The GOI is prepared to return to negotiations on all fronts based on understanding reached in previous rounds of negotiations.
"Israel has no conflicts with the other states and peoples in the region and calls upon all of the leaders of those states to assist in the process of reaching agreements toward full peace in the region, including supporting constructive ideas and steps regarding the sensitive issues of Jerusalem and of refugees.
"The GOI welcomes the assistance of the Quartet and others in helping to bring about a speedy and successful conclusion to negotiations. The GOI recognizes that substantial financial assistance will be required to provide for security and stability in the region, and calls upon the international community to actively engage in the process of rebuilding the Palestinian economy and the infrastructure of the West Bank and Gaza."
THE ABOVE does not have to be an imaginary report.
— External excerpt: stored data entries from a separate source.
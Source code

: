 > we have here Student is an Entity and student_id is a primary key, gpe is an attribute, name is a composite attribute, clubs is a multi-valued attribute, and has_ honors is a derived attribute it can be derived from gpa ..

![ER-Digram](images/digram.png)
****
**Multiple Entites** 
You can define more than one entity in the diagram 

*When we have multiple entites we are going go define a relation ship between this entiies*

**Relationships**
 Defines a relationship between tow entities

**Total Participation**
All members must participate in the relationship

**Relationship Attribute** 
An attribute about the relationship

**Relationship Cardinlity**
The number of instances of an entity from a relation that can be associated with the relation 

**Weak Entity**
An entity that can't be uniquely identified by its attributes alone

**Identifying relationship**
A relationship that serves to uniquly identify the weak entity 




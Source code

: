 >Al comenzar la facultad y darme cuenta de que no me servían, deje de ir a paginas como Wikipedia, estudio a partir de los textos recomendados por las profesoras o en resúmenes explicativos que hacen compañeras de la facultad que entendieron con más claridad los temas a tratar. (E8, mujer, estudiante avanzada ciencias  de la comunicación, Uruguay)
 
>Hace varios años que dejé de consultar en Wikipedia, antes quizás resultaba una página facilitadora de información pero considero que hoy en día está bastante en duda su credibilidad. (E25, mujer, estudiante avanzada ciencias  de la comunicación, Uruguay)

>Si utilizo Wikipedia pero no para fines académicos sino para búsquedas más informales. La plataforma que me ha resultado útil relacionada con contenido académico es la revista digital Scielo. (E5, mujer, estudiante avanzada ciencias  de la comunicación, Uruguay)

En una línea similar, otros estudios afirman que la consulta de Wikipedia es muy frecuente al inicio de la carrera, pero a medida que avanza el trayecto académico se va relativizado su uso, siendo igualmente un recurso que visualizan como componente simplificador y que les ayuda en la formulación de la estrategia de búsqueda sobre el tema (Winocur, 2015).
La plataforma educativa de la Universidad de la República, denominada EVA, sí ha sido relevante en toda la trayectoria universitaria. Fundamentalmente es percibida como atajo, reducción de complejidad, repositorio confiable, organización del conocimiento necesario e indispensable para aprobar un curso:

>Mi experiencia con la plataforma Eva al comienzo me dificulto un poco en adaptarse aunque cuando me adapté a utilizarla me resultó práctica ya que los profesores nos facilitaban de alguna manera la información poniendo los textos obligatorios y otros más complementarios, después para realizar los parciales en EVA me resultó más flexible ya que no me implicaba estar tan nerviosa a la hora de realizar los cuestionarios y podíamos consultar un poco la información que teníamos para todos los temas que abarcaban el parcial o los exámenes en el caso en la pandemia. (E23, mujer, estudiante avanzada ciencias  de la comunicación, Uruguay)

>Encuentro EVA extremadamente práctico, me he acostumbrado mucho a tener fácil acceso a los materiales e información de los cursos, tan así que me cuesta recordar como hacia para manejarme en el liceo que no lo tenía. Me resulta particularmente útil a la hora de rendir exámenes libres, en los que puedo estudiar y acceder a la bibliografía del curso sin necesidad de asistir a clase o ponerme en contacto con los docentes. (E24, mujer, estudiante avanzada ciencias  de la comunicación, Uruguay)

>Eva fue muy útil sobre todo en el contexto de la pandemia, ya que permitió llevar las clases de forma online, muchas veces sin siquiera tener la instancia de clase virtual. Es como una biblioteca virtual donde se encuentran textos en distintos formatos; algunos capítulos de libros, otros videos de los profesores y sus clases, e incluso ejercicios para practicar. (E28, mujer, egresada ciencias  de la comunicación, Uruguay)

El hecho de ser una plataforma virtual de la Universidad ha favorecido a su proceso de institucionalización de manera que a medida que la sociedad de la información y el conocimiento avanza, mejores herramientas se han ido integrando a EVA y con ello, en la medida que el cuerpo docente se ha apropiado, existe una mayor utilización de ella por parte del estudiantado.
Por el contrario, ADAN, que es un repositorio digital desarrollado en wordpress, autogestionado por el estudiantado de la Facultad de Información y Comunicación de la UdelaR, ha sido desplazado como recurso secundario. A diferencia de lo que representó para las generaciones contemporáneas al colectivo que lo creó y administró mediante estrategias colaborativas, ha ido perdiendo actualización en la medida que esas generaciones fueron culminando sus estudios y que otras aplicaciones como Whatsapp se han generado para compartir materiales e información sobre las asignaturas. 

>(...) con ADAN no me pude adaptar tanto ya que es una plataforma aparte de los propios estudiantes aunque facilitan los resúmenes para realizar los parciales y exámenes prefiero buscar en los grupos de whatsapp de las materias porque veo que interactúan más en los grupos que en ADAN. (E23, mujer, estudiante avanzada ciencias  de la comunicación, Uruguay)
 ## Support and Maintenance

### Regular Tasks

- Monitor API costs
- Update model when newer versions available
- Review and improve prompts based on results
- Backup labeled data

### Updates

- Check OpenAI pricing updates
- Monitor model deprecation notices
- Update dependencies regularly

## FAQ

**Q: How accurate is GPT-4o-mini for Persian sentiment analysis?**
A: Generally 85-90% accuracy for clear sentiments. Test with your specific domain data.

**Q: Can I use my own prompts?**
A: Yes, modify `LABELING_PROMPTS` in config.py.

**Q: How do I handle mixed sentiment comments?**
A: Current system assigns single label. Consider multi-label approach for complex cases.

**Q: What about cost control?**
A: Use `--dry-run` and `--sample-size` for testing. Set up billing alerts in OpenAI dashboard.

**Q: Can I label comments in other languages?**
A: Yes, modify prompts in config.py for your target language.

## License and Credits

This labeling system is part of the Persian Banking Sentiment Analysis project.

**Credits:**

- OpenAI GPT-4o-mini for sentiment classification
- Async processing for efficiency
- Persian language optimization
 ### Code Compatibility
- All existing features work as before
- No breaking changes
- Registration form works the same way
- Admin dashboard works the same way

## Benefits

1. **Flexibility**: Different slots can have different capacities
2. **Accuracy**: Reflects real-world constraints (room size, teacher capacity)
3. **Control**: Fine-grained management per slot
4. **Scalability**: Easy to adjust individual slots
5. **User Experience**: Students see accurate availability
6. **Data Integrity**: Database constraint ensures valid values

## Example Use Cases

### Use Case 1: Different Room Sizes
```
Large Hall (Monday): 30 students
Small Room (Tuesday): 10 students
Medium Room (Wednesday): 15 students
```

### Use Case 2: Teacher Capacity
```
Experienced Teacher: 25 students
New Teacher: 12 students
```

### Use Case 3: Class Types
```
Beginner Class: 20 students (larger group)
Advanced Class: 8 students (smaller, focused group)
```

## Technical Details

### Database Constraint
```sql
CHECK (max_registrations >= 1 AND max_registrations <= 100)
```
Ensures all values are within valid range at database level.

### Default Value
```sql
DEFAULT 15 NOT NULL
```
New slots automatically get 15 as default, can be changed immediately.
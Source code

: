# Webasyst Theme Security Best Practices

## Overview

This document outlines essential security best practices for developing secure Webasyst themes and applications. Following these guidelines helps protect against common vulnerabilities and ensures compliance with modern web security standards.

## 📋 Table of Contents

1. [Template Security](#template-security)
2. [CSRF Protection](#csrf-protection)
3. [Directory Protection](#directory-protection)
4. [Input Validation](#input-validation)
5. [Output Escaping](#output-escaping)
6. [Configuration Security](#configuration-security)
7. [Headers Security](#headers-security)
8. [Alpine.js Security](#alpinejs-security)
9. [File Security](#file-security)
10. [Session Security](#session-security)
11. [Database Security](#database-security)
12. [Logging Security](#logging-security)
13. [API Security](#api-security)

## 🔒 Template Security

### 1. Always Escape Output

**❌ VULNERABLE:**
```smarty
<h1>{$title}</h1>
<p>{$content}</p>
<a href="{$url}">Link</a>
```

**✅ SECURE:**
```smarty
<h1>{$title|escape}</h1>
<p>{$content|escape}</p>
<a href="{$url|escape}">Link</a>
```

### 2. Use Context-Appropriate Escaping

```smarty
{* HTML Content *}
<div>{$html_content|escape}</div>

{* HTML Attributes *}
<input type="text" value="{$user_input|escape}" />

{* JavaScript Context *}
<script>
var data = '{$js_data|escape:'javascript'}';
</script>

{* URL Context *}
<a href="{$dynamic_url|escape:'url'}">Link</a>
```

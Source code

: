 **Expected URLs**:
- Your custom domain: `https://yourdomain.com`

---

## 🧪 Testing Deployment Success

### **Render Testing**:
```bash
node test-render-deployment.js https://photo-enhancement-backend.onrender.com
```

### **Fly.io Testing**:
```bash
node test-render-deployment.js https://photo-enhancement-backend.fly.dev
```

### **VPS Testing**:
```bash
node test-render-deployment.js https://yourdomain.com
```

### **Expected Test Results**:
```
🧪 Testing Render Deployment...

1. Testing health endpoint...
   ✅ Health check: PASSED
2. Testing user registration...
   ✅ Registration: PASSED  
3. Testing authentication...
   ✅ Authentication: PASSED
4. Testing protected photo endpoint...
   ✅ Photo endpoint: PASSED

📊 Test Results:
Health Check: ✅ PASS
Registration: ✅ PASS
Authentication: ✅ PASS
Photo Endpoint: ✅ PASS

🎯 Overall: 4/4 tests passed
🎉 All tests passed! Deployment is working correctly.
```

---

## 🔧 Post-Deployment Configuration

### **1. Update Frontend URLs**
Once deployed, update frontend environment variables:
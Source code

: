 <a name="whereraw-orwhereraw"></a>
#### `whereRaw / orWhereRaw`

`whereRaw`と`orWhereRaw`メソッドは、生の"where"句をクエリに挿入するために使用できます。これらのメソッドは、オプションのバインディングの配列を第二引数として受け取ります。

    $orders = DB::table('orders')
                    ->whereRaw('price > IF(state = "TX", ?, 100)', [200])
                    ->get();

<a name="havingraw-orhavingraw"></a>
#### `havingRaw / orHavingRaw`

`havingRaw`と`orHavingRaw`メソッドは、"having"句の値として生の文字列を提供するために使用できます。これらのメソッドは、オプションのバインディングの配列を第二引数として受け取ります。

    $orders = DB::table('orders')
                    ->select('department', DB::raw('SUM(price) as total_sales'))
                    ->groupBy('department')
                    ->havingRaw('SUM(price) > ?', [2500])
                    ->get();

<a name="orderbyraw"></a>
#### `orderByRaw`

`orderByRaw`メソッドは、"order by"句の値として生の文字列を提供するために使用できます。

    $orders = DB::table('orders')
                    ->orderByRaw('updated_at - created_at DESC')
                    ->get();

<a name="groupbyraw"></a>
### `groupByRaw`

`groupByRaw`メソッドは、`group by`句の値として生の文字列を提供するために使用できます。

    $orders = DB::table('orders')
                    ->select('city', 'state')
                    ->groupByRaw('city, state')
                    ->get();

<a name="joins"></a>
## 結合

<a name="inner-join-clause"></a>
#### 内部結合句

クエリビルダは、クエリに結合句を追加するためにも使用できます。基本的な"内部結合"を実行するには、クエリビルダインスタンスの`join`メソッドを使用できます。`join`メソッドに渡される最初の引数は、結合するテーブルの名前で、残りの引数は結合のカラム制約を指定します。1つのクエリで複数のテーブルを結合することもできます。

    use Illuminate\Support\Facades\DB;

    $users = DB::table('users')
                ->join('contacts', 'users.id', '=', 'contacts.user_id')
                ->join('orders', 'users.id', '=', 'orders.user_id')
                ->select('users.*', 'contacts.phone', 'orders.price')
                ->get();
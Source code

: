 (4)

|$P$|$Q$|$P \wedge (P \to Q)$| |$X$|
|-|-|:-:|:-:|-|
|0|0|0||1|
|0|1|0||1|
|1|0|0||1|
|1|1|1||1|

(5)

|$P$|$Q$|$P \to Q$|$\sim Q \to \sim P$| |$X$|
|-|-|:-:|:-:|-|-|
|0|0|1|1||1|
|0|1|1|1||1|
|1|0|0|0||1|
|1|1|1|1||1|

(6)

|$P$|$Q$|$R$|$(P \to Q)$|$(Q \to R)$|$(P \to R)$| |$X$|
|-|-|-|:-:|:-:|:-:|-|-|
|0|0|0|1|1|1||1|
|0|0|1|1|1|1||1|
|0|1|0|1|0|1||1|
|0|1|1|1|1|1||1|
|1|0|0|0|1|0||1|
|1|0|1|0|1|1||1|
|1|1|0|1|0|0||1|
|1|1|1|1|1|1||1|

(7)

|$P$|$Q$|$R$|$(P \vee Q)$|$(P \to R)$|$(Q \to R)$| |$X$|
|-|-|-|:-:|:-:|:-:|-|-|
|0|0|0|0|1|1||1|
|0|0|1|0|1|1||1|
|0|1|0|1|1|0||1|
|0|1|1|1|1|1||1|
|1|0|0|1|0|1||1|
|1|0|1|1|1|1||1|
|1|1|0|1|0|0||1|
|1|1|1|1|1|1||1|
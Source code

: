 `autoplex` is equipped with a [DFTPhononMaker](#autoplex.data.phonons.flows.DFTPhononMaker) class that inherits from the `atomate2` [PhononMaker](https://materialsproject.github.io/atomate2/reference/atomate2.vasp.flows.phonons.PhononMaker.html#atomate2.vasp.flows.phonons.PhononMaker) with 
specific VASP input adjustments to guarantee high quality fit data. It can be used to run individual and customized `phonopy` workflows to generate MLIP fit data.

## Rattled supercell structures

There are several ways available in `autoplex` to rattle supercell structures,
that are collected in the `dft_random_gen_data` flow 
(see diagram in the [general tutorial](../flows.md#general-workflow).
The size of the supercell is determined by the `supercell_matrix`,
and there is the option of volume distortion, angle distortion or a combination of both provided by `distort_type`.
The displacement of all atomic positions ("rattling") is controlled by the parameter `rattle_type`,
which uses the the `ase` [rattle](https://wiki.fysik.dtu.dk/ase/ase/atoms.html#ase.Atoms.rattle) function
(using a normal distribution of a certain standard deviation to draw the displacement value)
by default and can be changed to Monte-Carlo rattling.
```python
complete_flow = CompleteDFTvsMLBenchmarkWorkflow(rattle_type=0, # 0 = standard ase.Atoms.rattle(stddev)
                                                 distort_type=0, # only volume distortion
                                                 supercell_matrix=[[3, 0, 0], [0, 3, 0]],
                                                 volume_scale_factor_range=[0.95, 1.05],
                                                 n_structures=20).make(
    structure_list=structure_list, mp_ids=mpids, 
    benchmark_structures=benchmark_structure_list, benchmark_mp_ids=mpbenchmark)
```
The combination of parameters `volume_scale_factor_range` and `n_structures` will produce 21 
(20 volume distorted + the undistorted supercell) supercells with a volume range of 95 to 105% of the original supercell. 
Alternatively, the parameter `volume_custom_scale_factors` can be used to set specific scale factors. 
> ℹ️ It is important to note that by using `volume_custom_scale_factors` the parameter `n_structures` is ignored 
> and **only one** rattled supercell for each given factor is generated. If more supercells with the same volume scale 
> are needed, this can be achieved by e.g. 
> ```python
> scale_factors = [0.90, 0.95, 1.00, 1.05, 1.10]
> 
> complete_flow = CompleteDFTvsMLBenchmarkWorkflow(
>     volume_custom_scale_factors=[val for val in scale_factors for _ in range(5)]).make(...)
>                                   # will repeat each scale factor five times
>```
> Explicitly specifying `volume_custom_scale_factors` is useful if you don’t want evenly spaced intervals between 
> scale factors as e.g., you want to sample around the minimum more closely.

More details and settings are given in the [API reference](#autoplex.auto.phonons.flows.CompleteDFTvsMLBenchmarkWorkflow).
Everything written above is acceptable to almost all of the ministers of the Israeli government.
While Yisrael Beitenu would probably quit the government, Ehud Olmert could rest assured that Meretz and the Arab parties would support the plan even without joining the coalition. Olmert's popularity would take a sudden surge, but this is not the reason why he should adopt this 10-point plan.
Every prime minister promises his people that he will do the utmost to ensure the stability and security. Like most other prime ministers, Olmert has done almost nothing to fulfill this promise. According to all forecasts and analyses, he does not have much time left in office to even try.
But the urgency facing Olmert is not solely one of Israeli domestic politics. The clock is ticking rapidly on the very viability of the two-state solution.
The correct reading of the preceding sentence should be that the clock is rapidly running out on the viability and the feasibility of the Zionist enterprise. Without fulfilling the two-state solution, there will be no Jewish State of Israel.
The ticking clock is not solely because of the physical realities on the ground in the West Bank and Gaza, which impede the possibility of creating a Palestinian state there. The main factor accelerating the clock is the rapid movement of Palestinian intellectuals away from the idea of a separate Palestinian state in the West Bank and Gaza. It was the Palestinian intellectuals who led their national movement to support this solution from the 1970s onward, and it is today the Palestinian intellectuals who are the driving force toward adoption of the South Africa model for Palestine.
Should the Palestinian masses reject the solution of two states in favor of one democratic state from the river to the sea, it is only a matter of time before the entire international community comes to their support, and then the end of the Zionist dream is in sight. If the Palestinian masses adopt the one-state democratic solution, Israel cannot win that battle. And although an unimaginable amount of blood would be spilled, in the end Israel would no longer be the state of the Jewish people.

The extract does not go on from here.